Seçim öncesi sertleşen Bahçeli’nin hedefinde Kürt açılımına kızan milliyetçi AKP seçmeni kadar, yeni CHP’ye mesafeli duran kıyı şeritlerindeki ulusalcılar da var. Devlet Bahçeli’nin Başdanışmanı ve MHP MYK üyesi Doç. Dr. Vedat Bilgin 30 Kasım günü gazetelere düşen partiden istifa gerekçesinde şöyle diyordu: “Bugün gelinen nokta bana, ortaya konan politikaların partiyle birlikte siyaset etme imkânının tamamen ortadan kalktığını göstermektedir.” Bundan iki yıl önce Neşe Düzel’e “MHP devletten değil militarizmden koptu” diyen, demokrat ve ılımlı fikirleriyle öne çıkan Bilgin’i istifa ettiren “MHP’nin geldiği son nokta” neydi peki? Bunun somut verileri Bahçeli’nin son dönem sertleşen üslubunda görülebilir. “İhanet”, “PKK ile işbirliği” söylemini sertleştiren Bahçeli, geçen haftaki grup konuşmasında demokratik açılım nedeniyle Beşir Atalay’ı yüce divanda yargılayacaklarını söylemişti. Dünkü grupta hesap sorulacaklar listesine Diyarbakır ziyareti nedeniyle Cumhurbaşkanı Gül’ü de ekledi. Dün Meclis Grubu’nda hedefinde “Ana muhalefet partisi de gelişmeleri duyarsız, tepkisiz izlemekte, bir anlamda iktidarın değirmenine su taşımaktadır” sözleriyle CHP de vardı.

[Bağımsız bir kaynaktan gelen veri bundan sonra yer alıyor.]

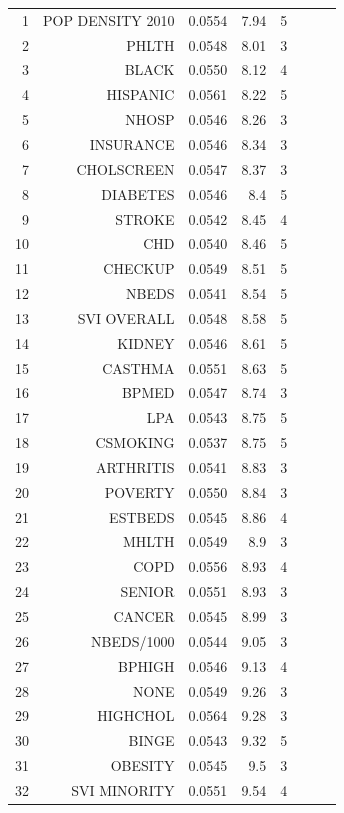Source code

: \documentclass[a4paper, inpress]{jds} %
\renewcommand{\_}{%
    \textunderscore\hspace{0pt}%
}
\begin{document}
\begin{table}[!p]
\begin{tabular}{rrrrrlrl}
1	&	POP\_DENSITY\_2010	&	0.0554	&	7.94	&	5	 \\
2	&	PHLTH	            &	0.0548	&	8.01	&	3	 \\
3	&	BLACK	            &	0.0550	&	8.12	&	4	 \\
4	&	HISPANIC	        &	0.0561	&	8.22	&	5	 \\
5	&	NHOSP	            &	0.0546	&	8.26	&	3	 \\
6	&	INSURANCE	        &	0.0546	&	8.34	&	3	 \\
7	&	CHOLSCREEN	        &	0.0547	&	8.37	&	3	 \\
8	&	DIABETES	        &	0.0546	&	8.4	&	5	 \\
9	&	STROKE	            &	0.0542	&	8.45	&	4	 \\
10	&	CHD	                &	0.0540	&	8.46	&	5	 \\
11	&	CHECKUP	            &	0.0549	&	8.51	&	5	 \\
12	&	NBEDS	            &	0.0541	&	8.54	&	5	 \\
13	&	SVI\_OVERALL	    &	0.0548	&	8.58	&	5	 \\
14	&	KIDNEY	            &	0.0546	&	8.61	&	5	 \\
15	&	CASTHMA	            &	0.0551	&	8.63	&	5	 \\
16	&	BPMED	            &	0.0547	&	8.74	&	3	 \\
17	&	LPA	                &	0.0543	&	8.75	&	5	 \\
18	&	CSMOKING	        &	0.0537	&	8.75	&	5	 \\
19	&	ARTHRITIS	        &	0.0541	&	8.83	&	3	 \\
20	&	POVERTY	            &	0.0550	&	8.84	&	3	 \\
21	&	ESTBEDS	            &	0.0545	&	8.86	&	4	 \\
22	&	MHLTH	            &	0.0549	&	8.9	&	3	 \\
23	&	COPD	            &	0.0556	&	8.93	&	4	 \\
24	&	SENIOR	            &	0.0551	&	8.93	&	3	 \\
25	&	CANCER	            &	0.0545	&	8.99	&	3	 \\
26	&	NBEDS/1000	        &	0.0544	&	9.05	&	3	 \\
27	&	BPHIGH	            &	0.0546	&	9.13	&	4	 \\
\rowcolor{black!5} 28 &	NONE	&	0.0549	&	9.26	&	3	 \\
29	&	HIGHCHOL	        &	0.0564	&	9.28	&	3	 \\
30	&	BINGE	            &	0.0543	&	9.32	&	5	 \\
31	&	OBESITY	            &	0.0545	&	9.5	&	3	 \\
32	&	SVI\_MINORITY	    &	0.0551	&	9.54	&	4	 \\
\bottomrule
\end{tabular}
\end{table}
\end{document}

LİSTELERİ BAHÇELİ HAZIRLIYOR
2007 seçimlerinin ardından Meclis’e girerek Gül’e cumhurbaşkanlığının önünü açan, Ergenekon davasıyla arasına mesafe koyan, askerhükümet krizlerinde demokratik mesajlar veren, MHP’li gençleri sokaklardan uzak tutan Bahçeli için değişimi başlatan CHP’de Kılıçdaroğlu’nun göreve gelmesi oldu.Bu yeni siyasi çizginin ilk somut sonucu “MHP’yi baraja gömün” diye başlıklar atan, bir dönem MHP teşkilatlarına sokulmayan ulusalcı Yeniçağ gazetesiyle Bahçeli’nin yeniden barışması. Bahçeli’nin Balyoz davasına “siyasi” demesi, üç generalin görevden alınmasına karşı çıkması da bu yeni siyasetin ilk işaretleri.